### Your objective
Copy out each line below that has the word "localhost" in it.

-------------------------

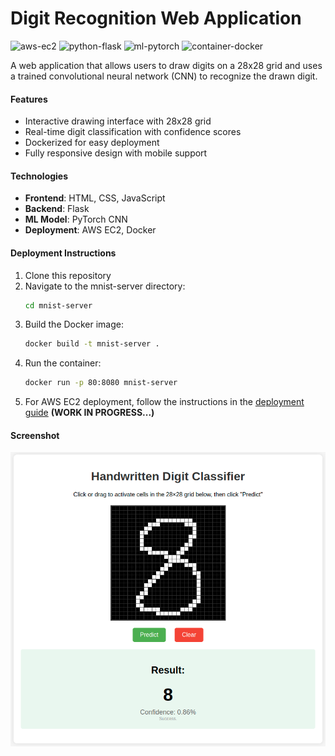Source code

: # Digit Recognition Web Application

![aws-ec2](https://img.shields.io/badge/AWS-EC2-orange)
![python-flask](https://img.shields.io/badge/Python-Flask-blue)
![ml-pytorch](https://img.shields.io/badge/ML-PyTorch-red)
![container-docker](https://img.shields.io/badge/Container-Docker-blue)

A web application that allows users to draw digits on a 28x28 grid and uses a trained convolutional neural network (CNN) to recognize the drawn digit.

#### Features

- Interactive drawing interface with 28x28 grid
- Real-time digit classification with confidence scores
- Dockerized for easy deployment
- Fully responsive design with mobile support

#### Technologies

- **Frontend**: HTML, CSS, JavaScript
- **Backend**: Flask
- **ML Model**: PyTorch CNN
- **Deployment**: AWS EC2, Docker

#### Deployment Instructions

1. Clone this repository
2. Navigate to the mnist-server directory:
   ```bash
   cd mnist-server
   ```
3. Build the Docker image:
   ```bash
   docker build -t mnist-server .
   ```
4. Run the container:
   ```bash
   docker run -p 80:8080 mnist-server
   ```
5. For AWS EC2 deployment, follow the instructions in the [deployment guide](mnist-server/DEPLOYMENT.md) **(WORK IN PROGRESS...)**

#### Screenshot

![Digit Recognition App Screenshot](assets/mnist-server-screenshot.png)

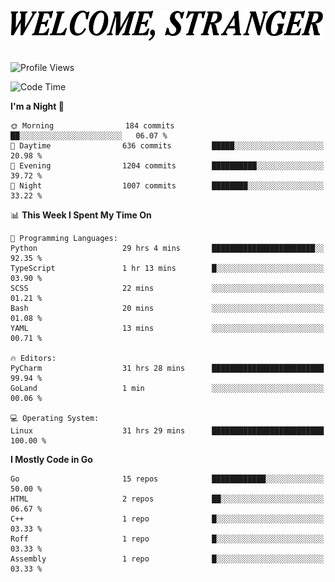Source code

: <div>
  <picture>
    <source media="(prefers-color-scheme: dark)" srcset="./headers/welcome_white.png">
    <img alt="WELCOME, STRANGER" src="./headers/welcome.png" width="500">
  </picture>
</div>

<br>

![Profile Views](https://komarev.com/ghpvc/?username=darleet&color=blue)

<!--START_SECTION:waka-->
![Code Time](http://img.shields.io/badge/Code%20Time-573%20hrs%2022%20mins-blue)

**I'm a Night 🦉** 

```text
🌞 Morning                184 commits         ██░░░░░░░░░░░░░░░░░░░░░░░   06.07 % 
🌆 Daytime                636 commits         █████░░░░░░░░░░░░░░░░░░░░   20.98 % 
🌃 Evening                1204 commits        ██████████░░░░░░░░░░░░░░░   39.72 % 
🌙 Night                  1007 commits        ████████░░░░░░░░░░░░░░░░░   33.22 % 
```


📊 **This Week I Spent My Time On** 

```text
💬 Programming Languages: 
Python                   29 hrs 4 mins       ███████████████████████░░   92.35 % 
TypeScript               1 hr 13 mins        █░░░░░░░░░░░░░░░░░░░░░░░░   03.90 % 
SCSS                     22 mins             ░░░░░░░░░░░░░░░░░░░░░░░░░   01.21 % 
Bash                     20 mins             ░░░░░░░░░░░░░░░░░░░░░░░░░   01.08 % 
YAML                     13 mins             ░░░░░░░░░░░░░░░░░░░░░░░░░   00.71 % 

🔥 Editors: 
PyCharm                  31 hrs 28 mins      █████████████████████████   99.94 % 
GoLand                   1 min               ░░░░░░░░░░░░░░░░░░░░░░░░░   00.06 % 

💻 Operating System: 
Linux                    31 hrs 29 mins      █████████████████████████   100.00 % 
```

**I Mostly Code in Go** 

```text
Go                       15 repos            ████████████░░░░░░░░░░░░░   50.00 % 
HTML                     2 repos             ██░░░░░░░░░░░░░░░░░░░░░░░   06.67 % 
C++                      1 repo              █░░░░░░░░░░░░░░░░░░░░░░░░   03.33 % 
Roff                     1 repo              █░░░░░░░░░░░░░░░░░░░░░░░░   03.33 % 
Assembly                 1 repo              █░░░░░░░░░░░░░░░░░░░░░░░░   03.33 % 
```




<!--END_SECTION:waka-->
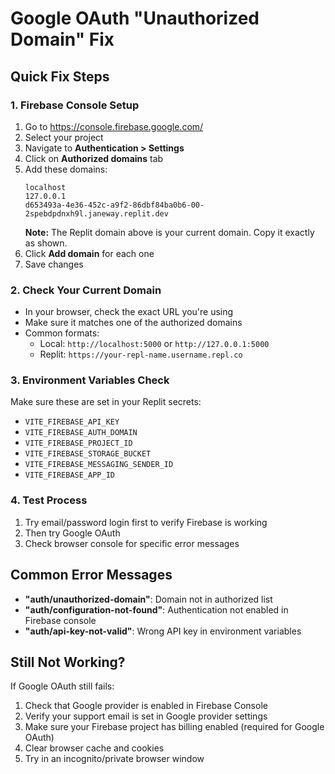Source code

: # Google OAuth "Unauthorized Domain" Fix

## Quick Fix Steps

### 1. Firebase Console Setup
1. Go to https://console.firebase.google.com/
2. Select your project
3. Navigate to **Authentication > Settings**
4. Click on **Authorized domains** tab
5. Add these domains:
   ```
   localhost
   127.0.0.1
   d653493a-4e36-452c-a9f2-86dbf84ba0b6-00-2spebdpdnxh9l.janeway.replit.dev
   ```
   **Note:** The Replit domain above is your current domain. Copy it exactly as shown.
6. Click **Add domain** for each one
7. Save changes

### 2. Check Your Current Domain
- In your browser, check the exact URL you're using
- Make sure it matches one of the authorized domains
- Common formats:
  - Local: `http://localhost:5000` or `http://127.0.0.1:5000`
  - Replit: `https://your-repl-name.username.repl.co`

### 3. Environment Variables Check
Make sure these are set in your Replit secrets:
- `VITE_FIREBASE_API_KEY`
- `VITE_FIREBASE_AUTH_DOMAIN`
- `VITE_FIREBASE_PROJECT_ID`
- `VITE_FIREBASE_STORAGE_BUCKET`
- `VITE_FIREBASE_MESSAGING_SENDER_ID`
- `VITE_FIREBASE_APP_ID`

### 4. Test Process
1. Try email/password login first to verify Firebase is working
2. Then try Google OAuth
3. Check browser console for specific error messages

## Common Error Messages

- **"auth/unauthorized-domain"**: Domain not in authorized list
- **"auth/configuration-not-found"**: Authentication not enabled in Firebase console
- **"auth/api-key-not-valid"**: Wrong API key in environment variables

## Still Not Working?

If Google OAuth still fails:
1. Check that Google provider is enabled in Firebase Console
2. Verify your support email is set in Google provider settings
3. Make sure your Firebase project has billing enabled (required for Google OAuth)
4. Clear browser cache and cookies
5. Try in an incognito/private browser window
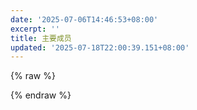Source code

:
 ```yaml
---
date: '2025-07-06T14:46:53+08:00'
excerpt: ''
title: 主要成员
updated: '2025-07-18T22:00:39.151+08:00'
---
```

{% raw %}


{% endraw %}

-------------------------

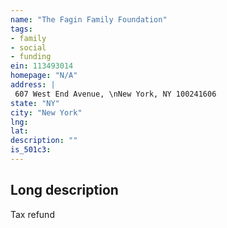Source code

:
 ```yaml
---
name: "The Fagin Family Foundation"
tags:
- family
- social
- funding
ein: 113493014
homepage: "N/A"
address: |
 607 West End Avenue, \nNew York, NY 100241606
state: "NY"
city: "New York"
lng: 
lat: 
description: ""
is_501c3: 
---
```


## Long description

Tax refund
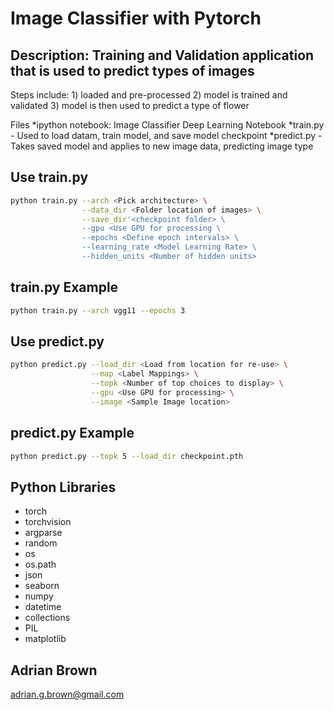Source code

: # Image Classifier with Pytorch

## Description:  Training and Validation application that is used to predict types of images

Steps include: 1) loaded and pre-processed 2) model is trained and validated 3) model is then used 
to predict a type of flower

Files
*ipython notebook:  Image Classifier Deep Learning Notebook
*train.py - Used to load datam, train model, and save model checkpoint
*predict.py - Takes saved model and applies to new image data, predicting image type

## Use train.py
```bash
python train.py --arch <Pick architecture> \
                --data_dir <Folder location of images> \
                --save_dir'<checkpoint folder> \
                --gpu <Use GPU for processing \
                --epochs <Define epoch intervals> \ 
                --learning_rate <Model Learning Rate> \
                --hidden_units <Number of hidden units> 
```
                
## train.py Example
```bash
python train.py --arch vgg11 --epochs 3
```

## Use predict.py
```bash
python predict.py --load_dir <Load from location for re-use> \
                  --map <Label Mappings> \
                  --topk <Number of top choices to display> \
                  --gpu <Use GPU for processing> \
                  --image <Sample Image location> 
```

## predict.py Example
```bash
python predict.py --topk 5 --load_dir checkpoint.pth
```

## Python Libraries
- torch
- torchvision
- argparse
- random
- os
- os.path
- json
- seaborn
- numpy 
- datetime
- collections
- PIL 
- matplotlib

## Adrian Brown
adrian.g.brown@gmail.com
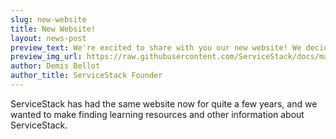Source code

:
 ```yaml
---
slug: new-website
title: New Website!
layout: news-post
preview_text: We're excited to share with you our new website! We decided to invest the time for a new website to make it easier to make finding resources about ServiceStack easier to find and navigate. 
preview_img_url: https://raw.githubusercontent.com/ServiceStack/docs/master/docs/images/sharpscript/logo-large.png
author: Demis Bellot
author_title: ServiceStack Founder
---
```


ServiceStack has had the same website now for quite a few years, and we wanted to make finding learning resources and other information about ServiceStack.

-------------------------

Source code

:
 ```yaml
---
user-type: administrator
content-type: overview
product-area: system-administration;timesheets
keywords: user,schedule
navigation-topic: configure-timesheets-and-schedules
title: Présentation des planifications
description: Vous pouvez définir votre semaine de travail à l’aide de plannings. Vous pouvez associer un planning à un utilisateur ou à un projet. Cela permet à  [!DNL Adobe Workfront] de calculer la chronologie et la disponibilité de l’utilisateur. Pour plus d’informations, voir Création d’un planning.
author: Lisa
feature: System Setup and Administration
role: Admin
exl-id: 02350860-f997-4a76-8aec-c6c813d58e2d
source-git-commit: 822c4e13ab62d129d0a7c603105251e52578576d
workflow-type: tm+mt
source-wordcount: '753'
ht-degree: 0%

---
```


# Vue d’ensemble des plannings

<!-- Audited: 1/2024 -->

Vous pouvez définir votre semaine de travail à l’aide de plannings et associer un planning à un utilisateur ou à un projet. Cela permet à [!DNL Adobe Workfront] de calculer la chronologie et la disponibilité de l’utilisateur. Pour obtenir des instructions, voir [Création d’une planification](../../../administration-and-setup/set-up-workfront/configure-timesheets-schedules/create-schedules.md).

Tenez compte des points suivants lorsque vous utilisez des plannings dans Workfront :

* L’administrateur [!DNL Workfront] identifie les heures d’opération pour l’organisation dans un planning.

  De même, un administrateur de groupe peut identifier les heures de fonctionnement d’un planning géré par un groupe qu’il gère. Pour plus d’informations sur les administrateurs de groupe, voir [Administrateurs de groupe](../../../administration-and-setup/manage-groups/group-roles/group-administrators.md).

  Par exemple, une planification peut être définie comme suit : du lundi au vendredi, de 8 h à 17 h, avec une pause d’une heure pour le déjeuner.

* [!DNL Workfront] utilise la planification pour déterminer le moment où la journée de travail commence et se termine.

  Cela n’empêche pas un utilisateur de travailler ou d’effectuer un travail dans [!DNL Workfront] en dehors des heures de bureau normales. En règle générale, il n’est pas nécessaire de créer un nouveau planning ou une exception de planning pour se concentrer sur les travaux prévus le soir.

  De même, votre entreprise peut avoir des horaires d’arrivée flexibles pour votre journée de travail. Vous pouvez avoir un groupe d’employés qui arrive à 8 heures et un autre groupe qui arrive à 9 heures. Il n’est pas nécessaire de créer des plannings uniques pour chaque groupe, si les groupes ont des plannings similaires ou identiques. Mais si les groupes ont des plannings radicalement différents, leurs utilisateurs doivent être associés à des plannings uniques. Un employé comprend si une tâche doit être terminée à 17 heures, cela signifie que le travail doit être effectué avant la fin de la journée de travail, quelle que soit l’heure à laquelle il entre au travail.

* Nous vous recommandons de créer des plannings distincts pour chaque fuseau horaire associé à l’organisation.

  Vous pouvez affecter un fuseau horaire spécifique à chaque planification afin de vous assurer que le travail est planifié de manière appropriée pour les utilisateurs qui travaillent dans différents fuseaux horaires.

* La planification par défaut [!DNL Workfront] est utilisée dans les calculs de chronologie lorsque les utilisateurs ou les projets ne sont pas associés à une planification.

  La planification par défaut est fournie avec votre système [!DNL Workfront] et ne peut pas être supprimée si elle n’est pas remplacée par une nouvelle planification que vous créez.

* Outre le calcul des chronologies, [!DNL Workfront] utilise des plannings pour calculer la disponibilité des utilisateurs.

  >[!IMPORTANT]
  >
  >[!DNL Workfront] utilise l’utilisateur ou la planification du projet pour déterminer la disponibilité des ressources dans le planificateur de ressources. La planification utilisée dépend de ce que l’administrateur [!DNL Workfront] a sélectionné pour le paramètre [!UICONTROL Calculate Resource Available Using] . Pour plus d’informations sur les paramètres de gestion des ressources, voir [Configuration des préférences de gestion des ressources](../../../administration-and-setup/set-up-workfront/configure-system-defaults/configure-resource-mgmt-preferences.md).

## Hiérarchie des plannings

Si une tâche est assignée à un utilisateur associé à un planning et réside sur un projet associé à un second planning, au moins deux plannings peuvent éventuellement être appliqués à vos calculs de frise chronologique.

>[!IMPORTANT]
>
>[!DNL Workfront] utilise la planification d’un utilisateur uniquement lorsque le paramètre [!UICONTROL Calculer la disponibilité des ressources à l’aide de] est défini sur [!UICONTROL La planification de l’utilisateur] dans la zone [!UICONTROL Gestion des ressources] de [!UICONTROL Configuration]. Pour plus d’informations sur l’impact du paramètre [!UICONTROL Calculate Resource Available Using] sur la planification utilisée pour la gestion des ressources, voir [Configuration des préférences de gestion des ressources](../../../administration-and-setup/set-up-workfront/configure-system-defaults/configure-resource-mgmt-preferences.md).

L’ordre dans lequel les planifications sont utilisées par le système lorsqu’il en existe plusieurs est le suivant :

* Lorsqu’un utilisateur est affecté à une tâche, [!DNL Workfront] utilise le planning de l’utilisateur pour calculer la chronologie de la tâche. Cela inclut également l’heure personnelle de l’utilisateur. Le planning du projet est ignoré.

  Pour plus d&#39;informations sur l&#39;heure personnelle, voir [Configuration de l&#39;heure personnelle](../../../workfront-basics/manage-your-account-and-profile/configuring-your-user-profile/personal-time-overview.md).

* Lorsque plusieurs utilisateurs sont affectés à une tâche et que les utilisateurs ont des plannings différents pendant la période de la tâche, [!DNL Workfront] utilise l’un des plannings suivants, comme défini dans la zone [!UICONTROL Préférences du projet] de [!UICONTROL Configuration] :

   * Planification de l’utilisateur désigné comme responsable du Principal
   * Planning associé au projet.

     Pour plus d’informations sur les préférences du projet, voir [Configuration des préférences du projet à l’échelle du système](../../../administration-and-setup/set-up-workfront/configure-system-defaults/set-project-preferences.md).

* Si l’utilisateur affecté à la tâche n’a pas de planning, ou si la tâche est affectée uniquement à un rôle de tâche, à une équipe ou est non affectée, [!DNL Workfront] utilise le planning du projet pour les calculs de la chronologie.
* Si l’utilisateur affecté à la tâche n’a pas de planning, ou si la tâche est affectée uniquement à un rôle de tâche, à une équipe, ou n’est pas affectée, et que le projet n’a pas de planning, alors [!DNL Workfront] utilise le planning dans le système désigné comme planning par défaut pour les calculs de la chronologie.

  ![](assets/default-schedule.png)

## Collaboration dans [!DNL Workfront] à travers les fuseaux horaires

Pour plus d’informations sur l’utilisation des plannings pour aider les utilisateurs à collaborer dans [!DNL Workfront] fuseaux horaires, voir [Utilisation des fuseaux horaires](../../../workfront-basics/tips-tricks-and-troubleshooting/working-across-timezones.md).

-------------------------

### Written solution
   localhost
  - Local: `http://localhost:5000` or `http://127.0.0.1:5000`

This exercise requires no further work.